Detecting False Sharing

This part of the tutorial is applicable only to systems where the L1 D-Cache Miss dcm counter is precise. Such systems include SPARC-T4, SPARC-T5, SPARC-M5 and SPARC-M6, among others. If your experiment was recorded on a system without a precise dcm counter, this section does not apply.

This procedure shows how to use Index Object views and Memory Object views along with filtering.

When you create an experiment on a system with precise memory-related counters, a machine model is recorded in the experiment. The machine model represents the mappings of addresses to the various components in the memory subsystem of that machine. When you load the experiment in Performance Analyzer or er_print, the machine model is automatically loaded.

The experiment used for the screen shots in this tutorial was recorded on a SPARC T5 system and the t5 machine model for that machine is automatically loaded with the experiment.

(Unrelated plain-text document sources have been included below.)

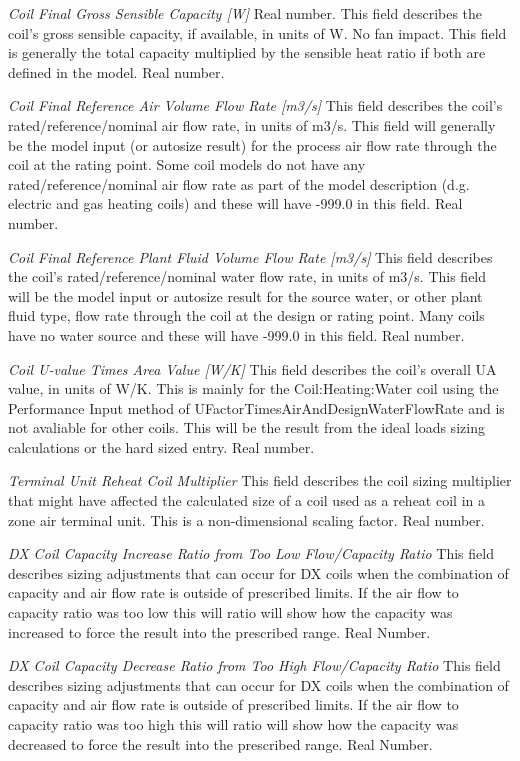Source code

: \emph{Coil Final Gross Sensible Capacity [W]} Real number. This field describes the coil's gross sensible capacity, if available, in units of W. No fan impact.  This field is generally the total capacity multiplied by the sensible heat ratio if both are defined in the model. Real number.

\emph{Coil Final Reference Air Volume Flow Rate [m3/s]}  This field describes the coil's rated/reference/nominal air flow rate, in units of m3/s.  This field will generally be the model input (or autosize result) for the process air flow rate through the coil at the rating point.  Some coil models do not have any rated/reference/nominal air flow rate as part of the model description (d.g. electric and gas heating coils) and these will have -999.0 in this field. Real number. 

\emph{Coil Final Reference Plant Fluid Volume Flow Rate [m3/s]}  This field describes the coil's rated/reference/nominal water flow rate, in units of m3/s.  This field will be the model input or autosize result for the source water, or other plant fluid type, flow rate through the coil at the design or rating point.  Many coils have no water source and these will have -999.0 in this field.  Real number.

\emph{Coil U-value Times Area Value [W/K]} This field describes the coil's overall UA value, in units of W/K.  This is mainly for the Coil:Heating:Water coil using the Performance Input method of UFactorTimesAirAndDesignWaterFlowRate and is not avaliable for other coils.  This will be the result from the ideal loads sizing calculations or the hard sized entry.  Real number.

\emph{Terminal Unit Reheat Coil Multiplier}  This field describes the coil sizing multiplier that might have affected the calculated size of a coil used as a reheat coil in a zone air terminal unit.  This is a non-dimensional scaling factor.  Real number.

\emph{DX Coil Capacity Increase Ratio from Too Low Flow/Capacity Ratio}  This field describes sizing adjustments that can occur for DX coils when the combination of capacity and air flow rate is outside of prescribed limits.  If the air flow to capacity ratio was too low this will ratio will show how the capacity was increased to force the result into the prescribed range.  Real Number.

\emph{DX Coil Capacity Decrease Ratio from Too High Flow/Capacity Ratio}  This field describes sizing adjustments that can occur for DX coils when the combination of capacity and air flow rate is outside of prescribed limits.  If the air flow to capacity ratio was too high this will ratio will show how the capacity was decreased to force the result into the prescribed range.  Real Number.


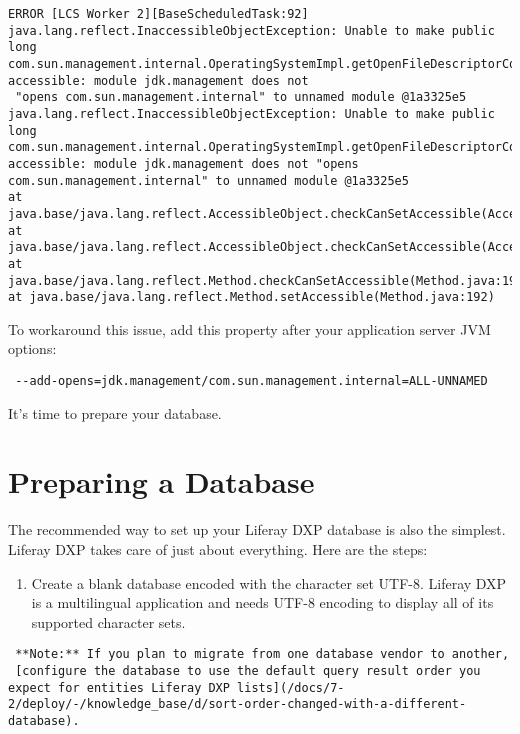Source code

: \begin{verbatim}
ERROR [LCS Worker 2][BaseScheduledTask:92] java.lang.reflect.InaccessibleObjectException: Unable to make public long com.sun.management.internal.OperatingSystemImpl.getOpenFileDescriptorCount() accessible: module jdk.management does not
 "opens com.sun.management.internal" to unnamed module @1a3325e5
java.lang.reflect.InaccessibleObjectException: Unable to make public long com.sun.management.internal.OperatingSystemImpl.getOpenFileDescriptorCount() accessible: module jdk.management does not "opens com.sun.management.internal" to unnamed module @1a3325e5
at java.base/java.lang.reflect.AccessibleObject.checkCanSetAccessible(AccessibleObject.java:
at java.base/java.lang.reflect.AccessibleObject.checkCanSetAccessible(AccessibleObject.java:
at java.base/java.lang.reflect.Method.checkCanSetAccessible(Method.java:198)
at java.base/java.lang.reflect.Method.setAccessible(Method.java:192)
\end{verbatim}

To workaround this issue, add this property after your application
server JVM options:

\begin{verbatim}
 --add-opens=jdk.management/com.sun.management.internal=ALL-UNNAMED
\end{verbatim}

It's time to prepare your database.

\section{Preparing a Database}\label{preparing-a-database}

The recommended way to set up your Liferay DXP database is also the
simplest. Liferay DXP takes care of just about everything. Here are the
steps:

\begin{enumerate}
\def\labelenumi{\arabic{enumi}.}
\tightlist
\item
  Create a blank database encoded with the character set UTF-8. Liferay
  DXP is a multilingual application and needs UTF-8 encoding to display
  all of its supported character sets.
\end{enumerate}

\noindent\hrulefill

\begin{verbatim}
 **Note:** If you plan to migrate from one database vendor to another,
 [configure the database to use the default query result order you expect for entities Liferay DXP lists](/docs/7-2/deploy/-/knowledge_base/d/sort-order-changed-with-a-different-database). 
\end{verbatim}

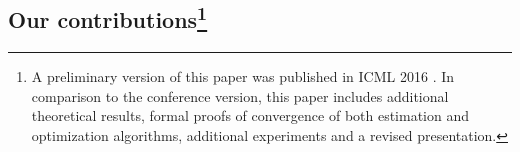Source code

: % 

%
%

\subsection*{Our contributions\footnote{A preliminary version of this paper was published in ICML 2016 \cite{la2016cumulative}. In comparison to the conference version, this paper includes additional theoretical results, formal proofs of convergence of both estimation and optimization algorithms, additional experiments and a revised presentation.}}

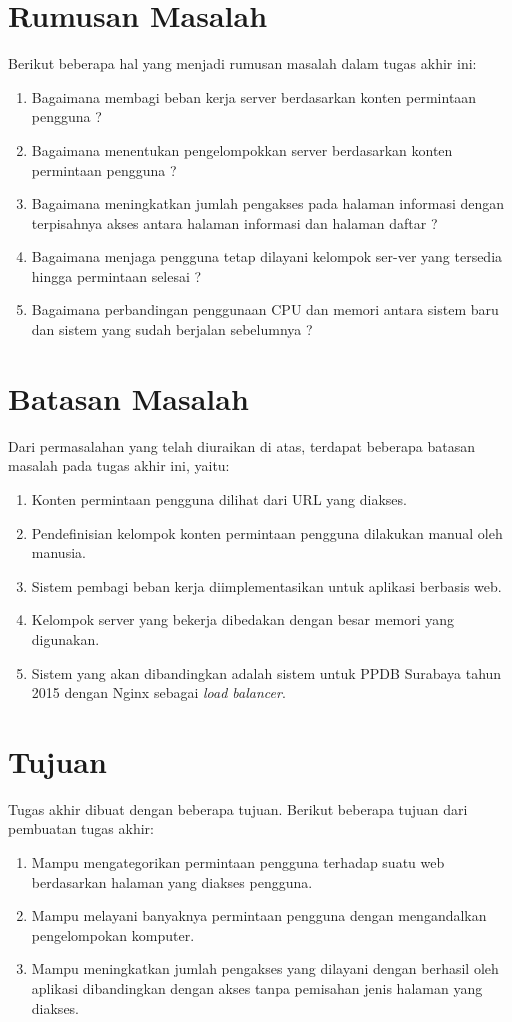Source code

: \documentclass{ta-its}
\begin{document}
            
        \section{Rumusan Masalah}
			Berikut beberapa hal yang menjadi rumusan masalah dalam tugas akhir ini:
			\begin{enumerate}
			\item Bagaimana membagi beban kerja server berdasarkan konten permintaan pengguna ?
			\item Bagaimana menentukan pengelompokkan server berdasarkan konten permintaan pengguna ?
			\item Bagaimana meningkatkan jumlah pengakses pada halaman informasi dengan terpisahnya akses antara halaman informasi dan halaman daftar ?
			\item Bagaimana menjaga pengguna tetap dilayani kelompok ser-ver yang tersedia hingga permintaan selesai ?
			\item Bagaimana perbandingan penggunaan CPU dan memori antara sistem baru dan sistem yang sudah berjalan sebelumnya ?
			\end{enumerate}

        \section{Batasan Masalah}
			Dari permasalahan yang telah diuraikan di atas, terdapat beberapa batasan masalah pada tugas akhir ini, yaitu:
			\begin{enumerate}
			\item Konten permintaan pengguna dilihat dari URL yang diakses.
			\item Pendefinisian kelompok konten permintaan pengguna dilakukan manual oleh manusia.
			\item Sistem pembagi beban kerja diimplementasikan untuk aplikasi berbasis web.
			\item Kelompok server yang bekerja dibedakan dengan besar memori yang digunakan.
			\item Sistem yang akan dibandingkan adalah sistem untuk PPDB Surabaya tahun 2015 dengan Nginx sebagai \textit{load balancer}.
			\end{enumerate}

        \section{Tujuan}
			Tugas akhir dibuat dengan beberapa tujuan. Berikut beberapa tujuan dari pembuatan tugas akhir:
			\begin{enumerate}
			\item Mampu mengategorikan permintaan pengguna terhadap suatu web berdasarkan halaman yang diakses pengguna.
			\item Mampu melayani banyaknya permintaan pengguna dengan mengandalkan pengelompokan komputer.
			\item Mampu meningkatkan jumlah pengakses yang dilayani dengan berhasil oleh aplikasi dibandingkan dengan akses tanpa pemisahan jenis halaman yang diakses.
			\end{enumerate}
\end{document}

The machine model adds data views of index objects and memory objects.

  1. Go to the Functions view and select computeB(), then right-click and select Add Filter: Include only stacks containing the selected functions.

    By filtering, you can focus on the performance of the computeB() function and the profile events occurring in that function.

  2. Click the Settings button in the tool bar or choose Tools → Settings to open the Settings dialog, and select the Views tab in that dialog.

    image:Settings in Performance Analyzer for the different views

    The panel on the right is labeled Memory Objects Views and shows a list of data views that represent the SPARC T5 machine's memory subsystem structure.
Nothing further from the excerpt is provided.